- **AIM OF THE TASK**: All of the data should be reproduced word for word, though its pictures must be omitted.

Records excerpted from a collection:
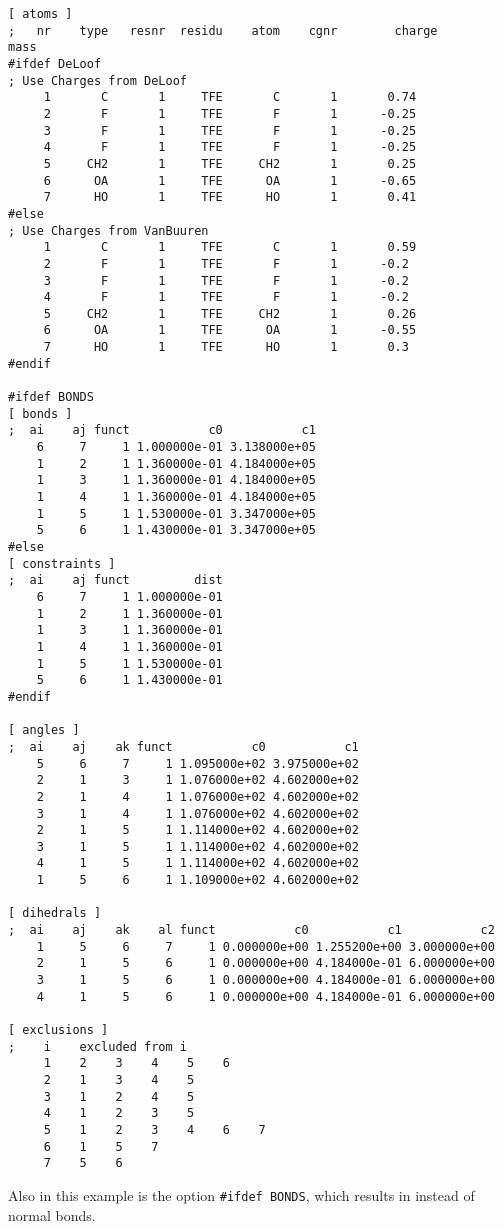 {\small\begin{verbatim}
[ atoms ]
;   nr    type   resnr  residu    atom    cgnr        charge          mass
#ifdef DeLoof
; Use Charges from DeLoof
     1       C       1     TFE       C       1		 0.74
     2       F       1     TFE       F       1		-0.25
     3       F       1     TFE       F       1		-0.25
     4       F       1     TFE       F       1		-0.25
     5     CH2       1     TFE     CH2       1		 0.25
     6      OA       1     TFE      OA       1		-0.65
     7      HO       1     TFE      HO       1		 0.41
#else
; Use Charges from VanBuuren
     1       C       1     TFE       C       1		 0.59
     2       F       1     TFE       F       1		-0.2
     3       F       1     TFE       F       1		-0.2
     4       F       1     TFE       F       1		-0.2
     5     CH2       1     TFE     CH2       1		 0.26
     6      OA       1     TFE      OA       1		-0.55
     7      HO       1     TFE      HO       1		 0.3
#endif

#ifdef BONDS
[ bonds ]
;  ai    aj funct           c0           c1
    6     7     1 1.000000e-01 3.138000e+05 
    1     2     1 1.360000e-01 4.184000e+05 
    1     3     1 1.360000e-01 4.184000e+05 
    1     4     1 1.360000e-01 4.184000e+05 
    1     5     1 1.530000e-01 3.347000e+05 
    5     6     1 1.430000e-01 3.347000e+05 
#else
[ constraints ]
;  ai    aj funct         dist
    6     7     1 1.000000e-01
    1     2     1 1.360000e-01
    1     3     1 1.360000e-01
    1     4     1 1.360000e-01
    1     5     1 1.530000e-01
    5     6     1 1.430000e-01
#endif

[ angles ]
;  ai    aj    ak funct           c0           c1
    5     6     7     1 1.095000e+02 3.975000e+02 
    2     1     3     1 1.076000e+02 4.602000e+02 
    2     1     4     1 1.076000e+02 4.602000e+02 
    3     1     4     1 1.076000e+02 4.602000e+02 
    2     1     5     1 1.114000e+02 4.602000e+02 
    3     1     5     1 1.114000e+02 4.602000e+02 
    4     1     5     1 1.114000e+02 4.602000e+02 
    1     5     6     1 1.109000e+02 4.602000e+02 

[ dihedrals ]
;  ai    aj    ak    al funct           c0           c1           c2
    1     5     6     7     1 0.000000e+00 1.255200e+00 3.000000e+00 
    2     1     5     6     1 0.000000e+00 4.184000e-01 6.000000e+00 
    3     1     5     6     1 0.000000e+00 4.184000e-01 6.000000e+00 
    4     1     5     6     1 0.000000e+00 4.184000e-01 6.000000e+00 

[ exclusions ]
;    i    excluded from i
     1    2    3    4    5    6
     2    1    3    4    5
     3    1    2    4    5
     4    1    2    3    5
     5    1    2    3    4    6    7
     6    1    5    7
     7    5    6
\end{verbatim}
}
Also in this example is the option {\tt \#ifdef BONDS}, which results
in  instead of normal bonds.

- **ANSWER FOR THE TASK**:
 {\small\begin{verbatim}
[ atoms ]
;   nr    type   resnr  residu    atom    cgnr        charge          mass
#ifdef DeLoof
; Use Charges from DeLoof
     1       C       1     TFE       C       1		 0.74
     2       F       1     TFE       F       1		-0.25
     3       F       1     TFE       F       1		-0.25
     4       F       1     TFE       F       1		-0.25
     5     CH2       1     TFE     CH2       1		 0.25
     6      OA       1     TFE      OA       1		-0.65
     7      HO       1     TFE      HO       1		 0.41
#else
; Use Charges from VanBuuren
     1       C       1     TFE       C       1		 0.59
     2       F       1     TFE       F       1		-0.2
     3       F       1     TFE       F       1		-0.2
     4       F       1     TFE       F       1		-0.2
     5     CH2       1     TFE     CH2       1		 0.26
     6      OA       1     TFE      OA       1		-0.55
     7      HO       1     TFE      HO       1		 0.3
#endif

#ifdef BONDS
[ bonds ]
;  ai    aj funct           c0           c1
    6     7     1 1.000000e-01 3.138000e+05 
    1     2     1 1.360000e-01 4.184000e+05 
    1     3     1 1.360000e-01 4.184000e+05 
    1     4     1 1.360000e-01 4.184000e+05 
    1     5     1 1.530000e-01 3.347000e+05 
    5     6     1 1.430000e-01 3.347000e+05 
#else
[ constraints ]
;  ai    aj funct         dist
    6     7     1 1.000000e-01
    1     2     1 1.360000e-01
    1     3     1 1.360000e-01
    1     4     1 1.360000e-01
    1     5     1 1.530000e-01
    5     6     1 1.430000e-01
#endif

[ angles ]
;  ai    aj    ak funct           c0           c1
    5     6     7     1 1.095000e+02 3.975000e+02 
    2     1     3     1 1.076000e+02 4.602000e+02 
    2     1     4     1 1.076000e+02 4.602000e+02 
    3     1     4     1 1.076000e+02 4.602000e+02 
    2     1     5     1 1.114000e+02 4.602000e+02 
    3     1     5     1 1.114000e+02 4.602000e+02 
    4     1     5     1 1.114000e+02 4.602000e+02 
    1     5     6     1 1.109000e+02 4.602000e+02 

[ dihedrals ]
;  ai    aj    ak    al funct           c0           c1           c2
    1     5     6     7     1 0.000000e+00 1.255200e+00 3.000000e+00 
    2     1     5     6     1 0.000000e+00 4.184000e-01 6.000000e+00 
    3     1     5     6     1 0.000000e+00 4.184000e-01 6.000000e+00 
    4     1     5     6     1 0.000000e+00 4.184000e-01 6.000000e+00 

[ exclusions ]
;    i    excluded from i
     1    2    3    4    5    6
     2    1    3    4    5
     3    1    2    4    5
     4    1    2    3    5
     5    1    2    3    4    6    7
     6    1    5    7
     7    5    6
\end{verbatim}
}
Also in this example is the option {\tt \#ifdef BONDS}, which results
in  instead of normal bonds.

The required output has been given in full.